» Directions:
Find every line in the entries that holds the string "subsection" and report it.

» Given entries:
· · ·

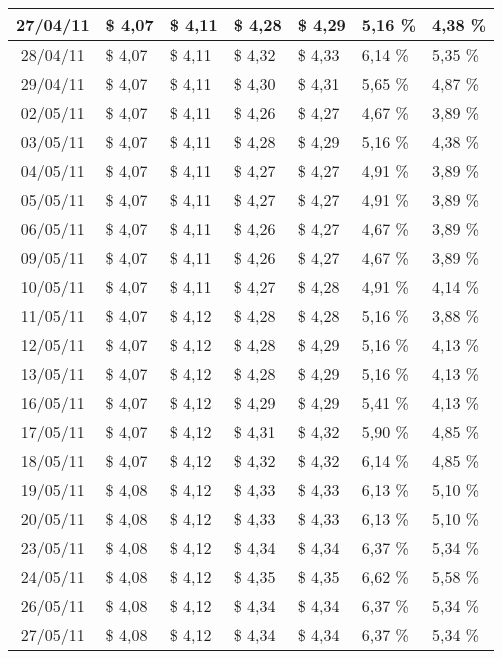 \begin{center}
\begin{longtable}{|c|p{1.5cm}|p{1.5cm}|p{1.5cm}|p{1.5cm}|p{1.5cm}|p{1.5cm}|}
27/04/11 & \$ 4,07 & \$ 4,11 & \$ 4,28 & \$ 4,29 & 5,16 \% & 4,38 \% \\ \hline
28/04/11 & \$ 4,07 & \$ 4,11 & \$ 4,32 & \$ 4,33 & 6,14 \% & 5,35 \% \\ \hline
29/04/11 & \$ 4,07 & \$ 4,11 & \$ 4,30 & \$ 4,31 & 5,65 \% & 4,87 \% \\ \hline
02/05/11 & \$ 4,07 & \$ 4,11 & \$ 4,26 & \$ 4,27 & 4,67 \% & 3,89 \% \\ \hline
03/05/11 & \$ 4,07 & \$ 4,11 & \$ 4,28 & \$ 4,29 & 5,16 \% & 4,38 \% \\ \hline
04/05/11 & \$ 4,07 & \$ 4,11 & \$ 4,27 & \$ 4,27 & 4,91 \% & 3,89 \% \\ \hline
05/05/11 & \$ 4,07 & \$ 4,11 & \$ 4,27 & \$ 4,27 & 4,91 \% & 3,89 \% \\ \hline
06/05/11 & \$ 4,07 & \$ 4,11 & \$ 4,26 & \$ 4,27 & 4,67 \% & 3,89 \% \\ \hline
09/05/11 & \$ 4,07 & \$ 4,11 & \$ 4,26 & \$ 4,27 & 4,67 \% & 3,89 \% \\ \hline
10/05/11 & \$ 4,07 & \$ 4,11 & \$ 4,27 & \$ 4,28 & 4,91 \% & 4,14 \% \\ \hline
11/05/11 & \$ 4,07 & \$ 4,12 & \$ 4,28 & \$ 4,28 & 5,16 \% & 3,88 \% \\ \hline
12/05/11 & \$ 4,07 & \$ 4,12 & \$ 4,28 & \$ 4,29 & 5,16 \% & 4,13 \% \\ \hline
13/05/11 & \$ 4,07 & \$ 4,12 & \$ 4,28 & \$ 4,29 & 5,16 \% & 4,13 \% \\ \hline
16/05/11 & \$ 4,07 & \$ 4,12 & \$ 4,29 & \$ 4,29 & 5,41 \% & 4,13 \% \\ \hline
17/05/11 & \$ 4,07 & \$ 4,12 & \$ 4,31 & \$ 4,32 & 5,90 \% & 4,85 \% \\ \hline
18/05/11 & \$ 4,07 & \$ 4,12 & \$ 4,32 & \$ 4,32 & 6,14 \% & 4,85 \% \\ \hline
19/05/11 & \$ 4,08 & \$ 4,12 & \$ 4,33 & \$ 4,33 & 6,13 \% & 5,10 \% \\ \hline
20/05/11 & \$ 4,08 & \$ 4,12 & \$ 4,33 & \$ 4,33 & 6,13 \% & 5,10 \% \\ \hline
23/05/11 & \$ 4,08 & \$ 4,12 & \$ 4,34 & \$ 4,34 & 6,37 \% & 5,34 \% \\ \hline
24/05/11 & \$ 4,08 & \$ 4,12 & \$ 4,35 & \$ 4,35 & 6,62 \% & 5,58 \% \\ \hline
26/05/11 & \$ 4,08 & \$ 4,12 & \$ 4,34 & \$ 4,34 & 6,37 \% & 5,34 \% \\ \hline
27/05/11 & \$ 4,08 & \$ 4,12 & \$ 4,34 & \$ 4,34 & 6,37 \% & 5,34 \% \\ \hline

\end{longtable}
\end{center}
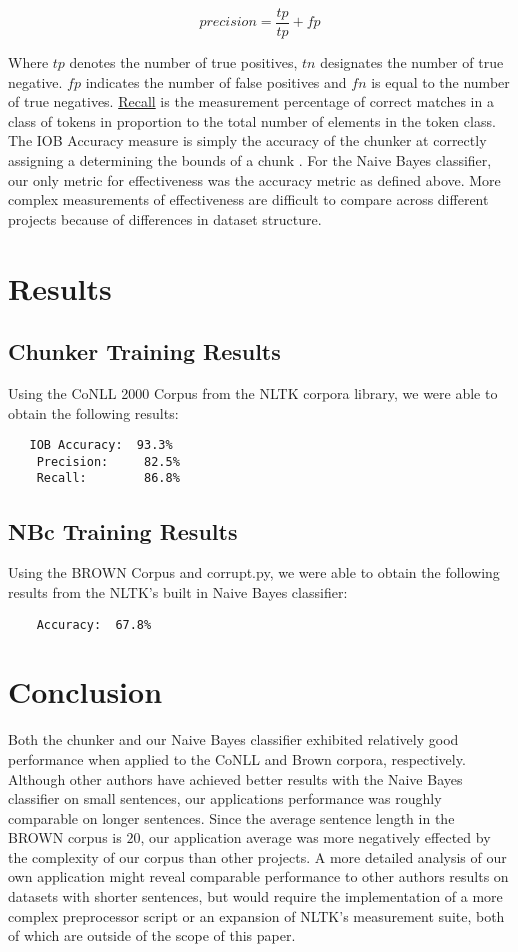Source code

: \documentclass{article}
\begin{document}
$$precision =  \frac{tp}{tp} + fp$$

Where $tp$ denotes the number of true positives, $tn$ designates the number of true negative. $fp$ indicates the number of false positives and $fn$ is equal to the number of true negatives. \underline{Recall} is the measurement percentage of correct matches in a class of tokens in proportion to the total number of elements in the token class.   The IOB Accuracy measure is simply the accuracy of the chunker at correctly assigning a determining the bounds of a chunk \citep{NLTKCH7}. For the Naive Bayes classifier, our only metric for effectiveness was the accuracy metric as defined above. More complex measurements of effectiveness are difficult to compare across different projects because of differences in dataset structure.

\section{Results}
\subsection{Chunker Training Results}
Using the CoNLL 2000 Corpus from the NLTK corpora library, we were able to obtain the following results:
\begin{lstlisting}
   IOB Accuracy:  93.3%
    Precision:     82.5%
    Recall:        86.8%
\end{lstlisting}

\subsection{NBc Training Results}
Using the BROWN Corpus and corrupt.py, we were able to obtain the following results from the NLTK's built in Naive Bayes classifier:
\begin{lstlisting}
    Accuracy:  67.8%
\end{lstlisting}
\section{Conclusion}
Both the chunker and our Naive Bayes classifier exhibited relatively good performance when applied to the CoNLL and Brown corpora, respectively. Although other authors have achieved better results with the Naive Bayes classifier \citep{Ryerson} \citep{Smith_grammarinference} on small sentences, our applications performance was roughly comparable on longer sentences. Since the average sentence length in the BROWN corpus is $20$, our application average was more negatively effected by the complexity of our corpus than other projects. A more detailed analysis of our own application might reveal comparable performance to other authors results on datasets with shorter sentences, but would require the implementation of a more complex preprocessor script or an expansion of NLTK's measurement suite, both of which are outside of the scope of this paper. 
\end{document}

· · ·

» Problem solution:
\subsection{Chunker Training Results}
\subsection{NBc Training Results}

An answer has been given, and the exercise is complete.